JAMES W. DRAKE.—Among the substantial farmers of Iola township is James W. Drake, who was born near Louisville, Kentucky, January 26, 1831. His father, James Drake, was born in that state in 1781, while the red men still roamed the forest. In the early days he was more than once called to leave his work on the farm to defend himself or his friends against the attacks of these wild neighbors. He related many stories of engagements with the Indians, of the captures they made and of the rescues performed within the limits of the "dark and bloody ground." In 1832 he removed to southern Indiana, locating on Whitewater river, not far from Cincinnati, where he resided until 1834, when he removed to Kosciusko county, Indiana, still following his occupation of farming. There he died in 1845. He served his country as a volunteer soldier in the war of 1812. While in Kentucky he married Elizabeth Dickerson, who was born in Pennsylvania in 1787 and died in Indiana in 1842. Her father was John Dickerson, a native of Scotland who emigrated to the new world in the latter part of the eighteenth century. To Mr. and Mrs. Drake were born twelve children, eight of whom reached maturity, while three survive. Those who attained adult age were William, now deceased, whose family lives in Linn county, Kansas; Martha, deceased, wife of Isaac Masters, of Kosciusko, Indiana; Kelley, who died near Cedar Rapids, Iowa; Nathan, who died in Kosciusko, Indiana; Mrs. Jane Carter; Ira, who resides in Kosciusko, Indiana; James W., of Iola, Kansas; and Homer, who resides in Champaign counnty,[sic] Illinois.

Mr. Drake, of this review, accompanied his parents to Indiana, and remained with them until they died. In 1854 he went to Illinois, but returned to the Hoosier state, and in 1856 removed to Iowa where he resided two years. The year 1858 witnessed his arrival in Allen county, and he secured a claim in Iola township, upon which he has since lived. He has followed farming throughout his entire life, and is now numbered among Allen county's best known and prosperous pioneer agriculturists. At the time of the Civil war he put aside personal considerations, enlisting as a private of Company E, Ninth Kansas Cavalry, under command of Captain Henry Fletcher and Colonel Lynde. He participated in the battles of Prairie Grove, Johnstown, Stone Lane and Westport, besides numerous smaller engagements, and was honorably discharged in November, 1865, at Duvall's Bluff, having served for three years and three months.

When the country no longer needed his services, Mr. Drake gladly returned to his family. He had been married in 1861 to Miss Mary A.
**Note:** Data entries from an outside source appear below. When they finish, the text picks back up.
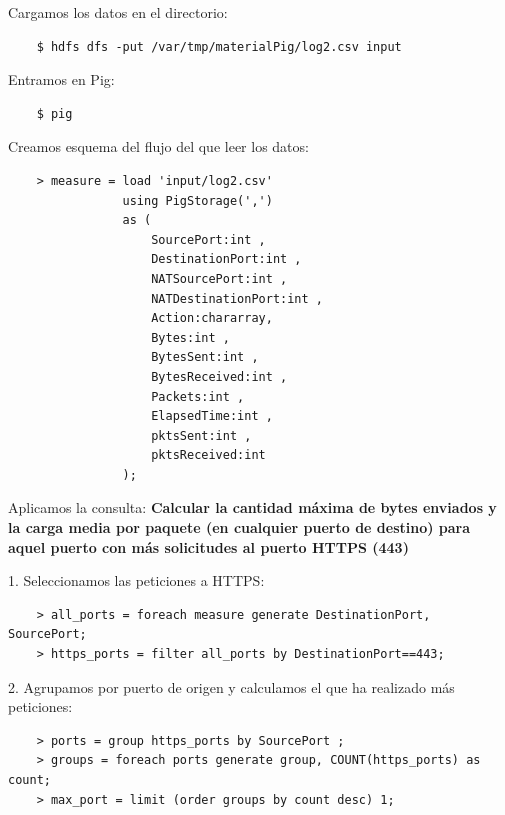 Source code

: \documentclass[13pt,a4paper]{article}
\begin{document}
Cargamos los datos en el directorio:
\begin{lstlisting}
    $ hdfs dfs -put /var/tmp/materialPig/log2.csv input
\end{lstlisting}

\vspace{\baselineskip}

Entramos en Pig:
\begin{lstlisting}
    $ pig
\end{lstlisting}

\newpage

Creamos esquema del flujo del que leer los datos:
\begin{lstlisting}
    > measure = load 'input/log2.csv' 
                using PigStorage(',') 
                as (
                    SourcePort:int ,
                    DestinationPort:int ,
                    NATSourcePort:int ,
                    NATDestinationPort:int ,
                    Action:chararray,
                    Bytes:int ,
                    BytesSent:int ,
                    BytesReceived:int ,
                    Packets:int ,
                    ElapsedTime:int ,
                    pktsSent:int ,
                    pktsReceived:int
                );
\end{lstlisting}

\vspace{\baselineskip}

Aplicamos la consulta: \textbf{Calcular la cantidad máxima de bytes enviados y la carga media por paquete 
(en cualquier puerto de destino) para aquel puerto con más solicitudes al 
puerto HTTPS (443)}

\vspace{\baselineskip}

1. Seleccionamos las peticiones a HTTPS:
\begin{lstlisting}
    > all_ports = foreach measure generate DestinationPort, SourcePort;
    > https_ports = filter all_ports by DestinationPort==443;
\end{lstlisting}

\vspace{\baselineskip}

2. Agrupamos por puerto de origen y calculamos el que ha realizado más peticiones:
\begin{lstlisting}
    > ports = group https_ports by SourcePort ;
    > groups = foreach ports generate group, COUNT(https_ports) as count;
    > max_port = limit (order groups by count desc) 1;
\end{lstlisting}
\end{document}

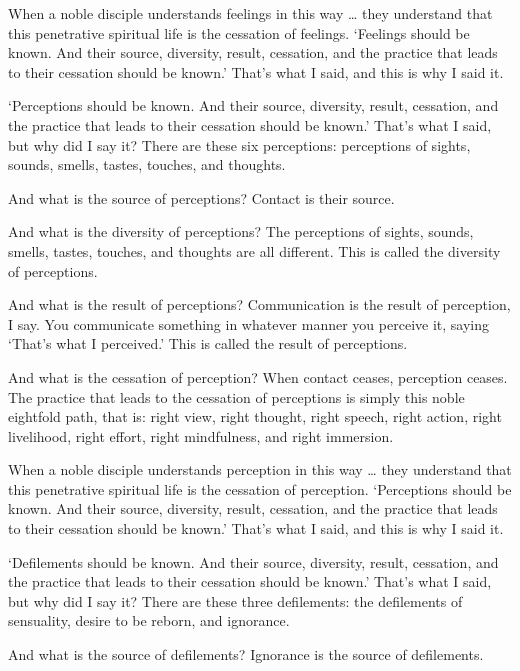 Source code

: \documentclass[12pt,openany]{book}%
\begin{document}
When a noble disciple understands feelings in this way … they understand that this penetrative spiritual life is the cessation of feelings. ‘Feelings should be known. And their source, diversity, result, cessation, and the practice that leads to their cessation should be known.’ That’s what I said, and this is why I said it. 

‘Perceptions should be known. And their source, diversity, result, cessation, and the practice that leads to their cessation should be known.’ That’s what I said, but why did I say it? There are these six perceptions: perceptions of sights, sounds, smells, tastes, touches, and thoughts. 

And what is the source of perceptions? Contact is their source. 

And what is the diversity of perceptions? The perceptions of sights, sounds, smells, tastes, touches, and thoughts are all different. This is called the diversity of perceptions. 

And what is the result of perceptions? Communication is the result of perception, I say. You communicate something in whatever manner you perceive it, saying ‘That’s what I perceived.’ This is called the result of perceptions. 

And what is the cessation of perception? When contact ceases, perception ceases. The practice that leads to the cessation of perceptions is simply this noble eightfold path, that is: right view, right thought, right speech, right action, right livelihood, right effort, right mindfulness, and right immersion. 

When a noble disciple understands perception in this way … they understand that this penetrative spiritual life is the cessation of perception. ‘Perceptions should be known. And their source, diversity, result, cessation, and the practice that leads to their cessation should be known.’ That’s what I said, and this is why I said it. 

‘Defilements should be known. And their source, diversity, result, cessation, and the practice that leads to their cessation should be known.’ That’s what I said, but why did I say it? There are these three defilements: the defilements of sensuality, desire to be reborn, and ignorance. 

And what is the source of defilements? Ignorance is the source of defilements. 
\end{document}
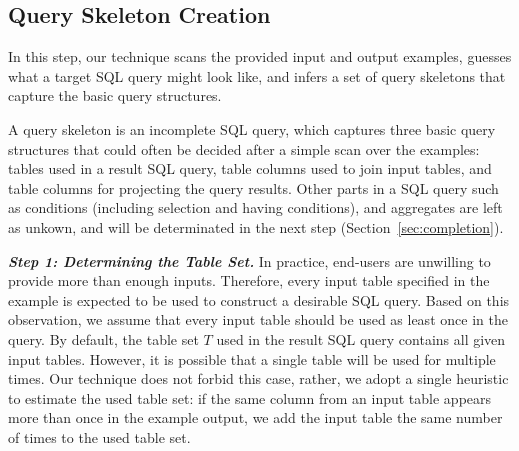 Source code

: \subsection{Query Skeleton Creation}
\label{sec:skeleton}

In this step, our technique scans the provided input and output examples, guesses
what a target SQL query might look like, and infers a set of query skeletons
that capture the basic query structures.

A query skeleton is an incomplete SQL query, which
captures three basic query structures that could
often be decided after a simple scan over the examples:
tables used in a result SQL
query, table columns used to join input tables, and table
columns for projecting the query results. Other parts in a SQL query such as conditions
(including selection and having conditions), and aggregates
are left as unkown, and will be determinated in the next step (Section~\ref{sec:completion}).




\vspace{1mm}
\noindent \textit{\textbf{Step 1: Determining the Table Set.}} 
In practice, end-users are unwilling to provide more than enough
inputs. Therefore, every input table specified in the example
is expected to be used to construct a desirable SQL query.
Based on this observation, we assume that every input table
should be used as least once in the query. By default, the
table set $T$ used in the result SQL query contains all given input tables.
However, it is possible that a single table will be used for multiple times.
Our technique does not forbid this case, rather, we adopt a single heuristic
to estimate the used table set: if the same column from an input table appears more than once in the
example output, we add the input table the same number of times to the used table set.



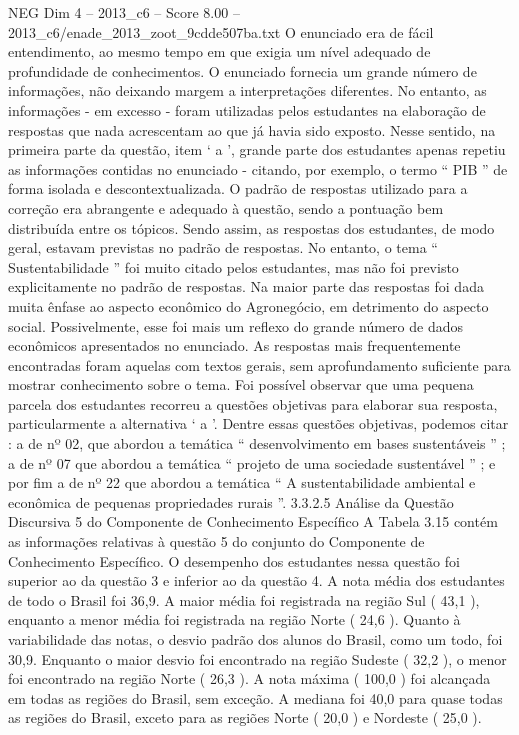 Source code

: \begin{textsample}{NEG Dim 4 – 2013\_c6 – Score 8.00 – 2013\_c6/enade\_2013\_zoot\_9cdde507ba.txt}
O enunciado era de fácil entendimento, ao mesmo tempo em que exigia um nível adequado de profundidade de conhecimentos.
O enunciado fornecia um grande número de informações, não deixando margem a interpretações diferentes.
No entanto, as informações - em excesso - foram utilizadas pelos estudantes na elaboração de respostas que nada acrescentam ao que já havia sido exposto.
Nesse sentido, na primeira parte da questão, item ‘ a ’, grande parte dos estudantes apenas repetiu as informações contidas no enunciado - citando, por exemplo, o termo “ PIB ” de forma isolada e descontextualizada.
O padrão de respostas utilizado para a correção era abrangente e adequado à questão, sendo a pontuação bem distribuída entre os tópicos.
Sendo assim, as respostas dos estudantes, de modo geral, estavam previstas no padrão de respostas.
No entanto, o tema “ Sustentabilidade ” foi muito citado pelos estudantes, mas não foi previsto explicitamente no padrão de respostas.
Na maior parte das respostas foi dada muita ênfase ao aspecto econômico do Agronegócio, em detrimento do aspecto social.
Possivelmente, esse foi mais um reflexo do grande número de dados econômicos apresentados no enunciado.
As respostas mais frequentemente encontradas foram aquelas com textos gerais, sem aprofundamento suficiente para mostrar conhecimento sobre o tema.
Foi possível observar que uma pequena parcela dos estudantes recorreu a questões objetivas para elaborar sua resposta, particularmente a alternativa ‘ a ’.
Dentre essas questões objetivas, podemos citar : a de nº 02, que abordou a temática “ desenvolvimento em bases sustentáveis ” ; a de nº 07 que abordou a temática “ projeto de uma sociedade sustentável ” ; e por fim a de nº 22 que abordou a temática “ A sustentabilidade ambiental e econômica de pequenas propriedades rurais ”. 3.3.2.5 Análise da Questão Discursiva 5 do Componente de Conhecimento Específico A Tabela 3.15 contém as informações relativas à questão 5 do conjunto do Componente de Conhecimento Específico.
O desempenho dos estudantes nessa questão foi superior ao da questão 3 e inferior ao da questão 4.
A nota média dos estudantes de todo o Brasil foi 36,9.
A maior média foi registrada na região Sul ( 43,1 ), enquanto a menor média foi registrada na região Norte ( 24,6 ).
Quanto à variabilidade das notas, o desvio padrão dos alunos do Brasil, como um todo, foi 30,9.
Enquanto o maior desvio foi encontrado na região Sudeste ( 32,2 ), o menor foi encontrado na região Norte ( 26,3 ).
A nota máxima ( 100,0 ) foi alcançada em todas as regiões do Brasil, sem exceção.
A mediana foi 40,0 para quase todas as regiões do Brasil, exceto para as regiões Norte ( 20,0 ) e Nordeste ( 25,0 ).

\end{textsample}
McKenzie, who was born in Pennsylvania, and is a daughter of Joseph McKenzie, of Irish lineage. Mr. and Mrs. Drake have become the parents of seven children, namely: Elizabeth, wife of Frank Bliss; Minerva, wife of Nicholas Burton; Viola, wife of John Harris; Dora, wife of George Strawderman; Nora, wife of Fred Baker; Cora, who resides with her parents, and Frank, at home.

Since 1866 Mr. Drake has been a member of the Masonic fraternity, and in his life exemplifies its principles of mutual helpfulness and kindness. He supported the Republican party until 1867, since which time he has been an advocate of the Democracy. His attention has been closely given to its interests, though he has never sought public office, but he is as true to his duties of citizenship today as when he followed the stars and stripes on southern battle fields.